The violence points to a dangerous gap in the abilities of the Iraqi security forces that had particularly worried the departing US military: their ability to gather intelligence on insurgent groups and stop them before they launch deadly attacks. Gathering information on militants and their networks was a key area in which the US military helped their Iraqi counterparts.
Shortly after the withdrawal, a major political crisis with sectarian undertones erupted when Shia-dominated authorities sought to arrest the Sunni vice-president, Tariq al-Hashemi, on allegations that he commandeered death squads targeting security forces and government officials. The fear has been that these renewed sectarian tensions may push Iraq back to the violence it saw during the height of the insurgency in 2006 and 2007.
The US embassy in Baghdad alluded to that history in a statement calling the terrorist attacks "heinous" acts that "tear at the fabric of Iraqi unity".
"We are confident the Iraqi people will remain firm in their desire to keep sectarian division at bay," the statement said.
Al-Qaida claimed responsibility for a similar strike on 5 January that killed 78 people and mostly targeted Shia pilgrims in Baghdad in the worst day of violence that had shaken Iraq in months.
A senior Iraqi defence intelligence official said Thursday's attacks appeared to have been planned for at least one month. He said they aimed to frighten diplomats away from attending the Arab League's annual summit, which is scheduled to be held in Baghdad in late March.
Similar fears were part of the reason the League meeting was cancelled in Baghdad last year. The defence official spoke on condition of anonymity because he was not authorised to release the information.
Nationwide, security forces appeared to be targeted in at least 14 separate attacks, including a drive-by shooting in Baghdad that killed six police officers at a checkpoint before dawn. Police patrols in the capital and beyond also were besieged by roadside bombs and, in once case, a suicide bomber who blew up his car outside a police station in the city of Baqouba, 35 miles (60km) north-east of Baghdad.

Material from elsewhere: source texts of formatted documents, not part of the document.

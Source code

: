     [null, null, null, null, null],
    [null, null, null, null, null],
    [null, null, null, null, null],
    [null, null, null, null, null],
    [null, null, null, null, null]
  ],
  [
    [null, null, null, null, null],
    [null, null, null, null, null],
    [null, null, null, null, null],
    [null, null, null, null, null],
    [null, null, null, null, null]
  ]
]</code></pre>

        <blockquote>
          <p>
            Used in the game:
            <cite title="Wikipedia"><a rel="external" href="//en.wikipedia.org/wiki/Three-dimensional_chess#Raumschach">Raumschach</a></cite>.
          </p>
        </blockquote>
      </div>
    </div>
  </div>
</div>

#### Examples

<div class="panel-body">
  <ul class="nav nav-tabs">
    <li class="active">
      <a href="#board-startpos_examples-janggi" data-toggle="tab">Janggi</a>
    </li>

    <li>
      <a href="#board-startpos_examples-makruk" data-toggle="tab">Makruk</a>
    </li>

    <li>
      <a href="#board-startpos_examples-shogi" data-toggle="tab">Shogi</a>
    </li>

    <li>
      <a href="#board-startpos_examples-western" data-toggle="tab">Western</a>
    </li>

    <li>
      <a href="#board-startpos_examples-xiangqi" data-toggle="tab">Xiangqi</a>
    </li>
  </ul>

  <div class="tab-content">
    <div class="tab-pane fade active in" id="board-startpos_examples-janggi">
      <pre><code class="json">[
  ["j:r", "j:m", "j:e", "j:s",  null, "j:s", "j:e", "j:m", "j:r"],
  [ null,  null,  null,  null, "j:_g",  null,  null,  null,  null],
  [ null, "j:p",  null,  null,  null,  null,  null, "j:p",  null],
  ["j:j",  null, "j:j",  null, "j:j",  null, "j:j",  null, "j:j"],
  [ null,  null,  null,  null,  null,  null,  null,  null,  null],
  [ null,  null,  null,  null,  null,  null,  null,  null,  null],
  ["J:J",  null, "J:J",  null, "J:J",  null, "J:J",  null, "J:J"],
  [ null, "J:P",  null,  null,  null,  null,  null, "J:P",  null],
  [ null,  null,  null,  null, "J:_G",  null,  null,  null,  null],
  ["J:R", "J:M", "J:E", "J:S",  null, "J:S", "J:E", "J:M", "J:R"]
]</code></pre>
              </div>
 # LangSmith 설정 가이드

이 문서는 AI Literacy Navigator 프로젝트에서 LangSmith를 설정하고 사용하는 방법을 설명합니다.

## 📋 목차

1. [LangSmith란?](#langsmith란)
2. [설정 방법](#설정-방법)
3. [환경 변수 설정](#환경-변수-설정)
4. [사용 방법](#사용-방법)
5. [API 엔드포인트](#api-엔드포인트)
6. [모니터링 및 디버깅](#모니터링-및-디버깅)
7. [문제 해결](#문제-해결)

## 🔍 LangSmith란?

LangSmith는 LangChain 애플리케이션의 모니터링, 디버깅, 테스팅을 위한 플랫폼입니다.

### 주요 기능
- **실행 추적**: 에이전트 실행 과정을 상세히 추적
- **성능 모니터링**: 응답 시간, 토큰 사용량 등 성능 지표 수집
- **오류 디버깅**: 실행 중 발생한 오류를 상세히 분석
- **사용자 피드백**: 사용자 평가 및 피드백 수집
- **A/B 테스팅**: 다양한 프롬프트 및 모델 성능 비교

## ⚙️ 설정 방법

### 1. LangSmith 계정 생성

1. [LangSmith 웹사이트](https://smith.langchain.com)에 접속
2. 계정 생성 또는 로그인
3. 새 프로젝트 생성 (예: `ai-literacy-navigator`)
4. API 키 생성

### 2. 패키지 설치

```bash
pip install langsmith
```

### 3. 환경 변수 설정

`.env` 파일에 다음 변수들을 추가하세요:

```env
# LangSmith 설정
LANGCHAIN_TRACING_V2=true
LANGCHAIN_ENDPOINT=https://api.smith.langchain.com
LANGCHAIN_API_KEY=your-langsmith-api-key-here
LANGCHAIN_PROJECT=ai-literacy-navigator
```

Iraq's police are generally considered to be the weakest element of the country's security forces, and 20 were killed earlier this week by a suicide bomber outside the Baghdad police academy in an attack that angry residents blamed on political feuding.
But the latest violence spilled on to commuters, restaurant patrons, passersby and schoolchildren as well.
In the single deadliest strike, a car bomb in Baghdad's downtown shopping district of Karradah killed nine people and wounded 26. The blast could be felt blocks away, shaking buildings and windows. Associated Press TV footage showed people walking away from the scene covered in blood.
In Musayyib, a car bomb parked on the street between a restaurant and an elementary school killed three people and wounded 75. Most of the injured were schoolchildren, said police and health officials.